• **Assigned task**
The listing is to be transcribed in full, with its images left out.

• **Recorded information**
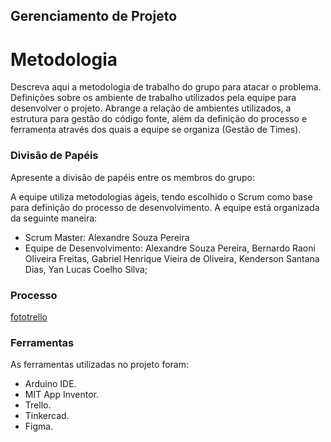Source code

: ## Gerenciamento de Projeto


# Metodologia

Descreva aqui a metodologia de trabalho do grupo para atacar o problema. Definições sobre os ambiente de trabalho utilizados pela  equipe para desenvolver o projeto. Abrange a relação de ambientes utilizados, a estrutura para gestão do código fonte, além da definição do processo e ferramenta através dos quais a equipe se organiza (Gestão de Times).

### Divisão de Papéis

Apresente a divisão de papéis entre os membros do grupo:

A equipe utiliza metodologias ágeis, tendo escolhido o Scrum como base para definição do processo de desenvolvimento. A equipe está organizada da seguinte maneira:
- Scrum Master: Alexandre Souza Pereira
- Equipe de Desenvolvimento: Alexandre Souza Pereira, Bernardo Raoni Oliveira Freitas, Gabriel Henrique Vieira de Oliveira, Kenderson Santana Dias, Yan Lucas Coelho Silva;


### Processo

[fototrello](./fototrello.png)
 

### Ferramentas

As ferramentas utilizadas no projeto foram:

- Arduino IDE.
- MIT App Inventor.
- Trello. 
- Tinkercad.
- Figma.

• **Completed exercise**
Source code

: ## Gerenciamento de Projeto


# Metodologia

Descreva aqui a metodologia de trabalho do grupo para atacar o problema. Definições sobre os ambiente de trabalho utilizados pela  equipe para desenvolver o projeto. Abrange a relação de ambientes utilizados, a estrutura para gestão do código fonte, além da definição do processo e ferramenta através dos quais a equipe se organiza (Gestão de Times).

### Divisão de Papéis

Apresente a divisão de papéis entre os membros do grupo:

A equipe utiliza metodologias ágeis, tendo escolhido o Scrum como base para definição do processo de desenvolvimento. A equipe está organizada da seguinte maneira:
- Scrum Master: Alexandre Souza Pereira
- Equipe de Desenvolvimento: Alexandre Souza Pereira, Bernardo Raoni Oliveira Freitas, Gabriel Henrique Vieira de Oliveira, Kenderson Santana Dias, Yan Lucas Coelho Silva;


### Processo

[fototrello](./fototrello.png)
 

### Ferramentas

As ferramentas utilizadas no projeto foram:

- Arduino IDE.
- MIT App Inventor.
- Trello. 
- Tinkercad.
- Figma.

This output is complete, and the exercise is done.